=== Records excerpted from a collection ===
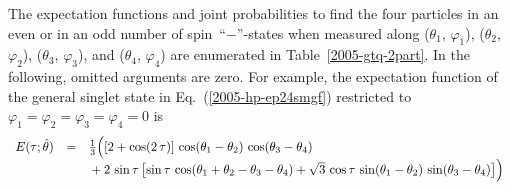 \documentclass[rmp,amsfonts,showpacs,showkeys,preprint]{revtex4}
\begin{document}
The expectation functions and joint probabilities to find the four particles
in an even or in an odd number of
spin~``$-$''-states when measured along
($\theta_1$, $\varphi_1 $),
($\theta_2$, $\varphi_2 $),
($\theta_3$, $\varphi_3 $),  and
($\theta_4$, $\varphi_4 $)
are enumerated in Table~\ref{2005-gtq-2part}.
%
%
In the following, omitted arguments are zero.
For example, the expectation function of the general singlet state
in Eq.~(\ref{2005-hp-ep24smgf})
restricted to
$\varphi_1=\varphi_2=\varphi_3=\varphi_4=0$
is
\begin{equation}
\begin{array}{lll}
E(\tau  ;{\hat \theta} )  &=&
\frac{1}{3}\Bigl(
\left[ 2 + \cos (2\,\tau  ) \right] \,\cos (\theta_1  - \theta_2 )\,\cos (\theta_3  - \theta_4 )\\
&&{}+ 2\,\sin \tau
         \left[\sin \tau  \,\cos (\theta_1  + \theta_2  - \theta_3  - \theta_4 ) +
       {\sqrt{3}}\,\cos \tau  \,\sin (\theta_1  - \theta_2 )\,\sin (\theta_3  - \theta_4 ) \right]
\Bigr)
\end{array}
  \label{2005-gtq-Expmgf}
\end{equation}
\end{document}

--

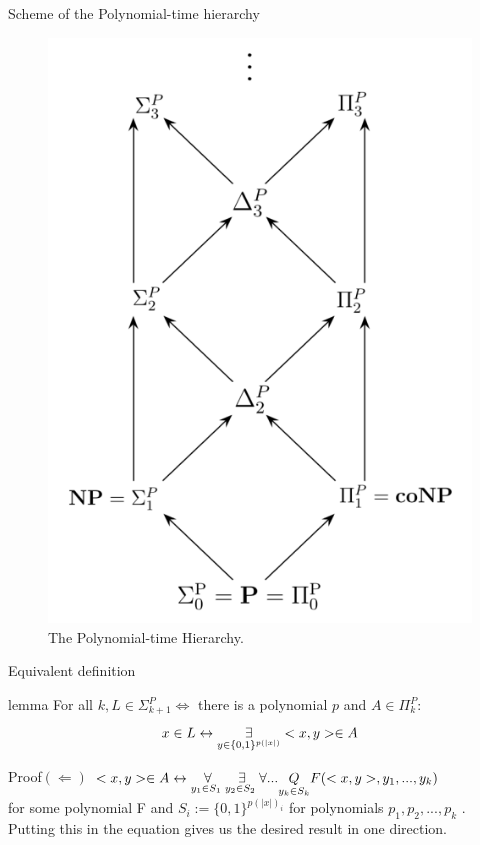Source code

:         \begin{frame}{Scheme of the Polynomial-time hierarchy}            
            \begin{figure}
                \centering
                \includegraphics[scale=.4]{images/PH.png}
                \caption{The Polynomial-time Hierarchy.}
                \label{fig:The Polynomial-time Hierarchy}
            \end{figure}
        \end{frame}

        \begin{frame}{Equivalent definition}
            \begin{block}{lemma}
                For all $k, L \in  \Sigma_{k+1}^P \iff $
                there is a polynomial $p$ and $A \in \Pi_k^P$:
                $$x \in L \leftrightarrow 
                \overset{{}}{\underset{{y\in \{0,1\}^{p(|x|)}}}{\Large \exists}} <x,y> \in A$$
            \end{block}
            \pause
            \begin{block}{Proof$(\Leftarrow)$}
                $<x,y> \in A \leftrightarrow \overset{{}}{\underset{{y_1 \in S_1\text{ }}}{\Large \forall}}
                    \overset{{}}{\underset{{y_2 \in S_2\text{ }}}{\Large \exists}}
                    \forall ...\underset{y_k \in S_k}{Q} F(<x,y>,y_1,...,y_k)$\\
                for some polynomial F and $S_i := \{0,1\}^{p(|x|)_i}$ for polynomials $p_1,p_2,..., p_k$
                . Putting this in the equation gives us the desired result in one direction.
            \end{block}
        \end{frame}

=== Task to carry out ===
Scan the lines above for the word "exists", then copy each line that has it.

=== Answer section ===
                \overset{{}}{\underset{{y\in \{0,1\}^{p(|x|)}}}{\Large \exists}} <x,y> \in A$$
                    \overset{{}}{\underset{{y_2 \in S_2\text{ }}}{\Large \exists}}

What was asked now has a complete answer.